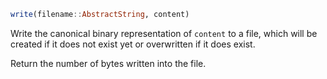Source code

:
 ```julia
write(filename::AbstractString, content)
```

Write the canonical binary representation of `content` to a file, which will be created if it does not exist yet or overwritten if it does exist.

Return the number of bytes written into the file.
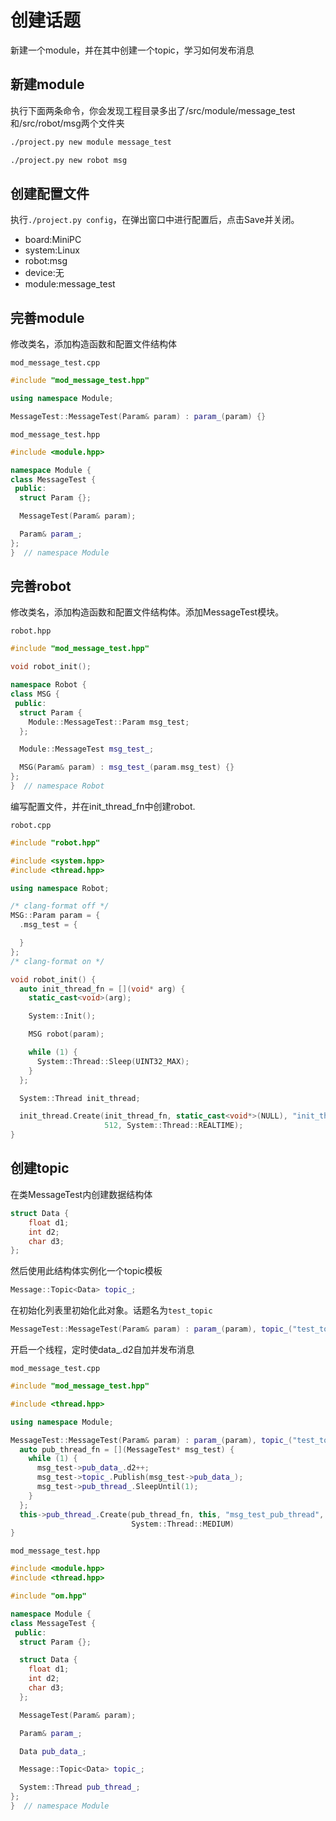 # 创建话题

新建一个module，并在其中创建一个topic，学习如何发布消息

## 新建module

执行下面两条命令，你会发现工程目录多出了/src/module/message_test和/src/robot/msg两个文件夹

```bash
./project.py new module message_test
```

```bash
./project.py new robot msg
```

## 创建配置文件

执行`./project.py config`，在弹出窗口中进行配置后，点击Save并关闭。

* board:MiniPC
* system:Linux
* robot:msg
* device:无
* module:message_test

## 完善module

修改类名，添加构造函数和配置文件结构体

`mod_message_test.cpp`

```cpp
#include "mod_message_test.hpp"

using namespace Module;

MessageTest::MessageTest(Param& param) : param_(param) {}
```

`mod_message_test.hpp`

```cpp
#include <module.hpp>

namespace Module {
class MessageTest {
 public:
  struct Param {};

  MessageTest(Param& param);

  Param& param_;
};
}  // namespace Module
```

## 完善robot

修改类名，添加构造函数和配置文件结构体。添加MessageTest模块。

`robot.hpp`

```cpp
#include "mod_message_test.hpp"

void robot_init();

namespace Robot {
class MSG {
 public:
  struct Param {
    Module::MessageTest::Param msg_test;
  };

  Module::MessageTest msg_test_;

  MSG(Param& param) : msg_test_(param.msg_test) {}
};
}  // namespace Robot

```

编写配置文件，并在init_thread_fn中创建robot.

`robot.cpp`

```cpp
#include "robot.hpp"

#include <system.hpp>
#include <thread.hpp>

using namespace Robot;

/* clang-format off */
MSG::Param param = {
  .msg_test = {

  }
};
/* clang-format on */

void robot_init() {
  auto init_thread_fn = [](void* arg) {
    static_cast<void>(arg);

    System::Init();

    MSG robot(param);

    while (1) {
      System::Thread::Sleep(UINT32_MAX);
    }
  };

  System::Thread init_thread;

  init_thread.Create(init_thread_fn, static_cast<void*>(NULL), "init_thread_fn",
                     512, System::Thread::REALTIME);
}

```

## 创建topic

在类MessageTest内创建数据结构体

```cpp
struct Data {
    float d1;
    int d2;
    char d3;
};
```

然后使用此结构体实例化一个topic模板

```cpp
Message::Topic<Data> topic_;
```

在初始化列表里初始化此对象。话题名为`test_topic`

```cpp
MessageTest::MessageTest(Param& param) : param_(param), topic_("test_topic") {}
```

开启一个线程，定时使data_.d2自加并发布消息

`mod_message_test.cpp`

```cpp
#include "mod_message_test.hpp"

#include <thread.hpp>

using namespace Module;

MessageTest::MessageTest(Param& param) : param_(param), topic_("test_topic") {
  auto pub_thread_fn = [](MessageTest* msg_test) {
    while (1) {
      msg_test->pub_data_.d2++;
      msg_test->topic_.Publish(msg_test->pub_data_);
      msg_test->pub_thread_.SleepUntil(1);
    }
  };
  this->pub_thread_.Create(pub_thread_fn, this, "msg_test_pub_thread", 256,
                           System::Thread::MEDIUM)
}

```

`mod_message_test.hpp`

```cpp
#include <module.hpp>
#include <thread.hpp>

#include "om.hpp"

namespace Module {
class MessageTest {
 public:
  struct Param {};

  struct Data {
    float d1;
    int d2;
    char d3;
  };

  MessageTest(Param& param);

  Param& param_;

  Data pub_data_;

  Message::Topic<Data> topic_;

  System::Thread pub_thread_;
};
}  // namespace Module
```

--

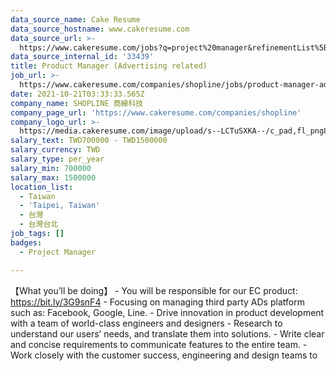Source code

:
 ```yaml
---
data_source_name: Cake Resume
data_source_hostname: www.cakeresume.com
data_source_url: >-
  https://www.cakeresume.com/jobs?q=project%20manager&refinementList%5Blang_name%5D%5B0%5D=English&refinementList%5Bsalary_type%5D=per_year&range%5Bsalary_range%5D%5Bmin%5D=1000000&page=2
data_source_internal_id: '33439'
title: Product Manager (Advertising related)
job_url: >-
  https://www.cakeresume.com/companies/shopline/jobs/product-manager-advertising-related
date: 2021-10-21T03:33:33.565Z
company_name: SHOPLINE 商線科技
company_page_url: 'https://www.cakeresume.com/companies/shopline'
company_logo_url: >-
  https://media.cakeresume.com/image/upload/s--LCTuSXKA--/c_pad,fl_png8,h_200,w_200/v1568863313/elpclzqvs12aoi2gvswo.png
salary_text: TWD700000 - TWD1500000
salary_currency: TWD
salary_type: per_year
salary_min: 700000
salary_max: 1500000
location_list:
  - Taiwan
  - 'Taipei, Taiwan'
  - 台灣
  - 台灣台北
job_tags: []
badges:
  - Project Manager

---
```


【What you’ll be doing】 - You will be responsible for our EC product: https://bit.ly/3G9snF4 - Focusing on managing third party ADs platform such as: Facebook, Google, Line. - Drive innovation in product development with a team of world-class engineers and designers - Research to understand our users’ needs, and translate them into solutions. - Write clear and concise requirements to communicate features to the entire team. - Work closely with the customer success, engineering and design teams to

__To do__.
Only the number is wanted: how many lines in the entries above include the word "content"?

__Exercise output__.
2